Group

Data within a table can be grouped based on any similar attribute, or key.

  • "I want to group a tradelog by Account.... or by Symbol... or by Account & Symbol."
  • "I want to group signals by Factor... or by PM-Group & Factor."
  • "I want to group slippage calculations by Sector, Vintage, and Exchange destination."

In Deephaven:

  • The by() method groups data. All fields other than the grouping column will be presented as arrays of the data from the corresponding rows in the source.
  • The ungroup() method does the opposite, expanding array elements into individual rows.
  • The byExternal() method divides a single table into multiple tables.

Note

See also: Aggregate and ColumnsToRowsTransform

by

The by method groups column content into arrays. If no arguments are defined in the method, the content of each column is grouped into its own array:

sourceTable.by("GroupingKey")

A new table is created containing all the distinct rows defined by the GroupingKey. For each column from the source table not listed in the by method, the new table adds a column with the same name, containing an array with one element for each row that maps to the given distinct grouping row.

Example 1

For this example, we'll create a simple table of 4 rows for 2 symbols from data in the StockTrades table:

source = db.t("LearnDeephaven", "StockTrades").where("USym in `AAPL`, `MSFT`").headBy(2 , "USym")

img

The goal for this example is to create a new table with the same number of columns as the source table, but instead of having four rows of data for each column, the content in the rows for each column will be grouped into an array using the by method with no arguments. The query follows:

t1=source.by()

img

Example 2

The goal for this example is to group the content based on the distinct values in the USym. The query follows:

t2=source.by("USym")

When this query runs, the following table is generated. There are two distinct values in the USym column, so the final table has two rows.

img

In the source table, there are two rows for each distinct USym, so there are two values in each array.
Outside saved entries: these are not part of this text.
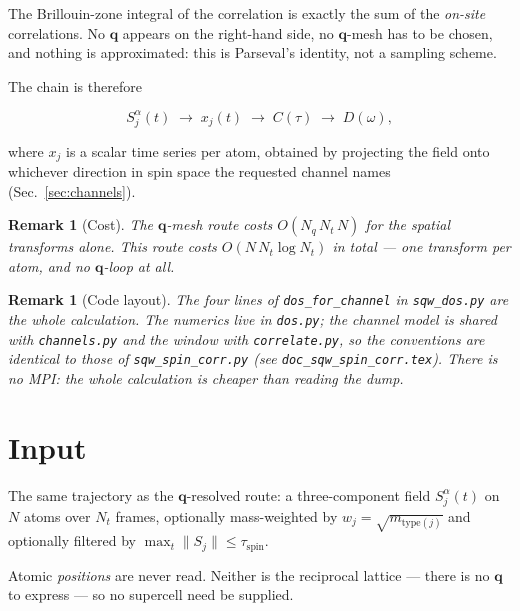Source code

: \documentclass[12pt, a4paper, oneside]{article}
\newtheorem{remark}[theorem]{Remark}
\newcommand{\qvec}{\mathbf{q}}
\newcommand{\Nt}{N_t}
\newcommand{\Na}{N}
\newcommand{\field}{S}
\begin{document}
The Brillouin-zone integral of the correlation is exactly the sum of the
\emph{on-site} correlations. No $\qvec$ appears on the right-hand side, no
$\qvec$-mesh has to be chosen, and nothing is approximated: this is Parseval's
identity, not a sampling scheme.

The chain is therefore

\begin{equation}
    \field_j^\alpha(t) \;\longrightarrow\; x_j(t)
    \;\longrightarrow\; C(\tau) \;\longrightarrow\; D(\omega),
\end{equation}

where $x_j$ is a scalar time series per atom, obtained by projecting the field
onto whichever direction in spin space the requested channel names
(Sec.~\ref{sec:channels}).

\begin{remark}[Cost]
The $\qvec$-mesh route costs $O(N_q\,\Nt\,\Na)$ for the spatial transforms
alone. This route costs $O(\Na\,\Nt\log\Nt)$ in total --- one transform per
atom, and no $\qvec$-loop at all.
\end{remark}

\begin{remark}[Code layout]
The four lines of \texttt{dos\_for\_channel} in \texttt{sqw\_dos.py} are the
whole calculation. The numerics live in \texttt{dos.py}; the channel model is
shared with \texttt{channels.py} and the window with \texttt{correlate.py}, so
the conventions are identical to those of \texttt{sqw\_spin\_corr.py} (see
\texttt{doc\_sqw\_spin\_corr.tex}). There is no MPI: the whole calculation is
cheaper than reading the dump.
\end{remark}

\section{Input}

The same trajectory as the $\qvec$-resolved route: a three-component field
$\field_j^\alpha(t)$ on $\Na$ atoms over $\Nt$ frames, optionally mass-weighted
by $w_j = \sqrt{m_{\text{type}(j)}}$ and optionally filtered by
$\max_t\lVert\field_j\rVert \le \tau_{\text{spin}}$.

Atomic \emph{positions} are never read. Neither is the reciprocal lattice ---
there is no $\qvec$ to express --- so no supercell need be supplied.
\end{document}
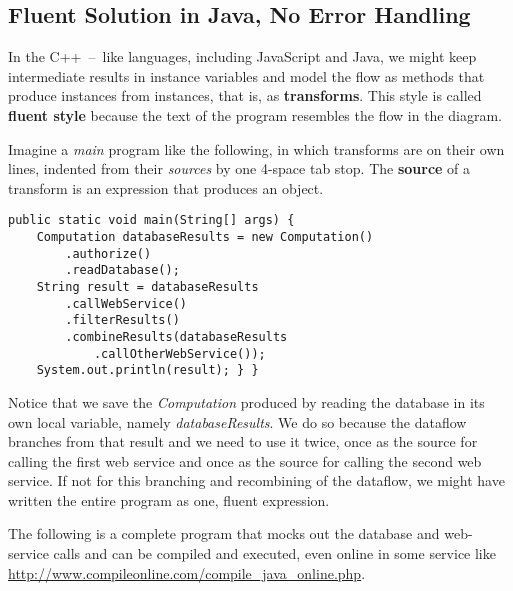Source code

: \documentclass[11pt]{article}
\begin{document}
\subsection{Fluent Solution in Java, No Error Handling}
\label{sec-2-1}

In the \mbox{C++ -- like} languages, including JavaScript and Java,
we might keep intermediate results in instance variables and model
the flow as methods that produce instances from instances, that is,
as \textbf{transforms}. This style is called \textbf{fluent style}
because the text of the program resembles the flow in the diagram.

Imagine a \emph{main} program like the following, in which transforms are
on their own lines, indented from their \emph{sources} by one
\mbox{4-space} tab stop. The \textbf{source} of a transform is an
expression that produces an object.

\begin{verbatim}
public static void main(String[] args) {
    Computation databaseResults = new Computation()
        .authorize()
        .readDatabase();
    String result = databaseResults
        .callWebService()
        .filterResults()
        .combineResults(databaseResults
            .callOtherWebService());
    System.out.println(result); } }
\end{verbatim}

Notice that we save the \emph{Computation} produced by reading the
database in its own local variable, namely \emph{databaseResults}. We do
so because the dataflow branches from that result and we need to
use it twice, once as the source for calling the first web service
and once as the source for calling the second web service. If not
for this branching and recombining of the dataflow, we might have
written the entire program as one, fluent expression. 

The following is a complete program that mocks out the database and
web-service calls and can be compiled and executed, even online in
some service like \url{http://www.compileonline.com/compile_java_online.php}.
\end{document}
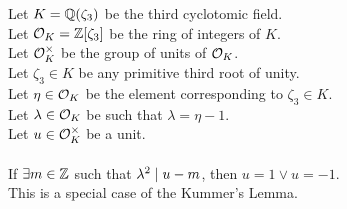 \begin{theorem}
    \label{lmm:eq_one_or_neg_one_of_unit_of_congruent}
    \leanok
    Let $K = \mathbb{Q}(\zeta_3)$ be the third cyclotomic field. \\
    Let $\mathcal{O}_K = \mathbb{Z}[\zeta_3]$ be the ring of integers of $K$. \\
    Let $\mathcal{O}^\times_K$ be the group of units of $\mathcal{O}_K$. \\
    Let $\zeta_3 \in K$ be any primitive third root of unity. \\
    Let $\eta \in \mathcal{O}_K$ be the element corresponding to $\zeta_3 \in K$. \\
    Let $\lambda \in \mathcal{O}_K$ be such that $\lambda = \eta -1$. \\
    Let $u \in \mathcal{O}^\times_K$ be a unit. \\\\
    If $\exists m \in \mathbb{Z}$ such that $\lambda^2 \mid u - m$, then
    $u = 1 \lor u = -1$. \\
    This is a special case of the Kummer's Lemma.
\end{theorem}
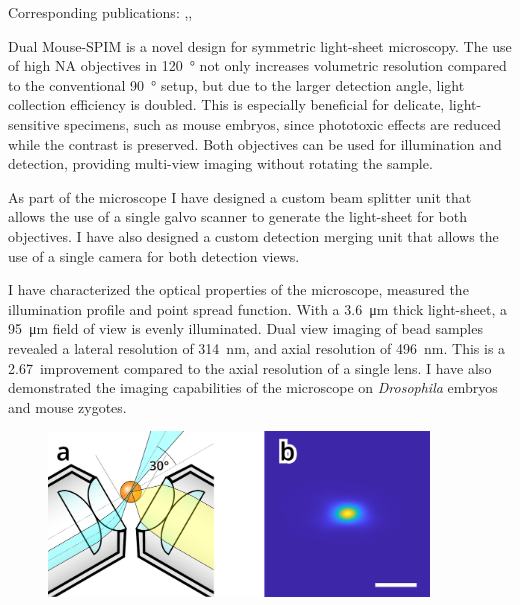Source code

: \documentclass{booklet_style}
\begin{document}
    Corresponding publications: \cite{de_medeiros_light-sheet_2016},\cite{strnad_inverted_2016}, \cite{hoyer_breaking_2016}

    Dual Mouse-SPIM is a novel design for symmetric light-sheet microscopy. The use of high NA objectives in \SI{120}{\degree} not only increases volumetric resolution compared to the conventional \SI{90}{\degree} setup, but due to the larger detection angle, light collection efficiency is doubled. This is especially beneficial for delicate, light-sensitive specimens, such as mouse embryos, since phototoxic effects are reduced while the contrast is preserved. Both objectives can be used for illumination and detection, providing multi-view imaging without rotating the sample.

    As part of the microscope I have designed a custom beam splitter unit that allows the use of a single galvo scanner to generate the light-sheet for both objectives. I have also designed a custom detection merging unit that allows the use of a single camera for both detection views.

    I have characterized the optical properties of the microscope, measured the illumination profile and point spread function. With a \SI{3.6}{\micro m} thick light-sheet, a \SI{95}{\micro m} field of view is evenly illuminated. Dual view imaging of bead samples revealed a lateral resolution of \SI{314}{nm}, and axial resolution of \SI{496}{nm}. This is a 2.67\texttimes\ improvement compared to the axial resolution of a single lens. I have also demonstrated the imaging capabilities of the microscope on \textit{Drosophila} embryos and mouse zygotes.

    \begin{figure}
      \centering
      \includegraphics[width=0.9\textwidth]{2_DualMouse/120+psf}
      \label{fig:DualMouse}
    \end{figure}
\end{document}
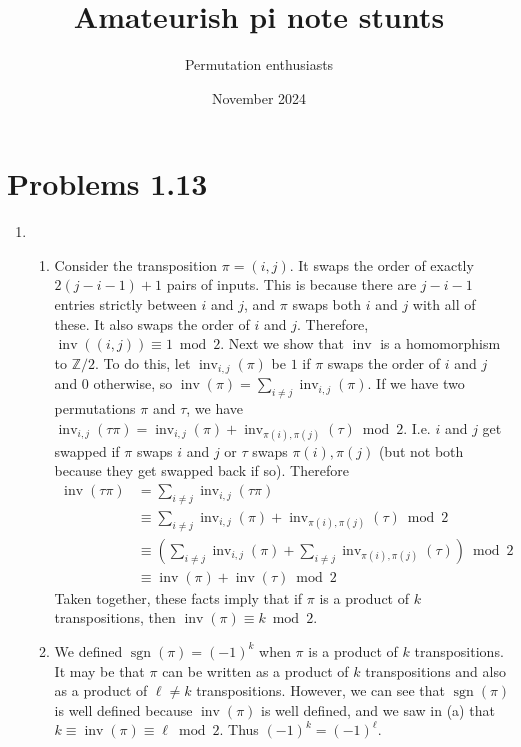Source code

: \documentclass{amsart}
\title{Amateurish pi note stunts}
\author{Permutation enthusiasts}
\date{November 2024}
\DeclareMathOperator{\inv}{inv}
\DeclareMathOperator{\sgn}{sgn}
\newcommand{\ZZ}{\mathbb{Z}}
\begin{document}
\maketitle

\section{Problems 1.13}

\begin{enumerate}
    \item
    \begin{enumerate}
        \item  Consider the transposition $\pi = (i,j)$.  It swaps the order of exactly $2(j-i-1) + 1$ pairs of inputs.  This is because there are $j-i-1$ entries strictly between $i$ and $j$, and $\pi$ swaps both $i$ and $j$ with all of these.  It also swaps the order of $i$ and $j$.  Therefore, $\inv((i,j)) \equiv 1 \bmod 2$.  Next we show that $\inv$ is a homomorphism to $\ZZ/2$.  To do this, let $\inv_{i,j}(\pi)$ be $1$ if $\pi$ swaps the order of $i$ and $j$ and $0$ otherwise, so $\inv(\pi) = \sum_{i \ne j}\inv_{i,j}(\pi)$.  If we have two permutations $\pi$ and $\tau$, we have $\inv_{i,j}(\tau\pi) = \inv_{i,j}(\pi) + \inv_{\pi(i),\pi(j)}(\tau) \bmod 2$. I.e. $i$ and $j$ get swapped if $\pi$ swaps $i$ and $j$ or $\tau$ swaps $\pi(i), \pi(j)$ (but not both because they get swapped back if so).
        Therefore
        \begin{align*}
        \inv(\tau\pi) &= \sum_{i\ne j} \inv_{i,j}(\tau\pi) \\
                      &\equiv \sum_{i\ne j} \inv_{i,j}(\pi) + \inv_{\pi(i),\pi(j)}(\tau) \bmod 2 \\
                      &\equiv \left(\sum_{i \ne j} \inv_{i,j}(\pi) + \sum_{i\ne j}\inv_{\pi(i),\pi(j)}(\tau)\right) \bmod 2  \\
                      &\equiv \inv(\pi) + \inv(\tau) \bmod 2
        \end{align*}
        Taken together, these facts imply that if $\pi$ is a product of $k$ transpositions, then $\inv(\pi) \equiv k \bmod 2$.
        \item We defined $\sgn(\pi) = (-1)^k$ when $\pi$ is a product of $k$ transpositions.  It may be that $\pi$ can be written as a product of $k$ transpositions and also as a product of $\ell\ne k$ transpositions.  However, we can see that $\sgn(\pi)$ is well defined because $\inv(\pi)$ is well defined, and we saw in (a) that $k \equiv \inv(\pi) \equiv \ell \bmod 2$.  Thus $(-1)^k = (-1)^\ell$.

\end{enumerate}
\end{enumerate}
\end{document}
Example 3 The goal for this example is to group the content based on whether the values in the Size column are even or odd. The query follows:

t3=source.by("Parity=Size%2")

When this query runs, the following table is generated. A new column titled Parity holds the modulus (remainder) values of 1 or 0.

img

The values in the other columns are then evaluated for those moduli and then grouped into the corresponding arrays for each column. Therefore, the t3 table has only two rows of data - one for odd values and one for even values.

ungroup

ungroup is the inverse of the by method:

sourceTable.ungroup()

The ungroup method unwraps content from an array and builds a brand new data structure to hold the unwrapped content. There are two forms of ungroup:

  • No argument: If no argument is presented, all array columns from the source table will be unwrapped into separate rows. Consequently, all array columns in each row must have the same number of values.
  • Explicit array column list: Only columns specified will be unwrapped.

Example 4

The goal for this example is to unwrap all of the arrays for each column. Because we want to unwrap them all, no argument is needed. The query follows:

t4=t1.ungroup()

"t4" should look familiar - the first grouped table ("t1") has been returned to its original state:

img

Deephaven unwraps the array elements in the single row table into a table with four rows.

Example 5

The goal for this example is to unwrap one array column while leaving the other array columns intact. The query follows:

t5=t2.ungroup("Date")

img

byExternal

A TableMap is a collection of Deephaven Tables, each with a key. A TableMap allows you to divide a table into segments within a query and is one of the ways to employ multi-threading. The most common method of creating a TableMap is to use the byExternal method:

sourceTable.byExternal(columnNames)

byExternal divides a single table into multiple tables, which are defined by unique key-value pairs in a TableMap. The keys are determined by the column names used in the argument.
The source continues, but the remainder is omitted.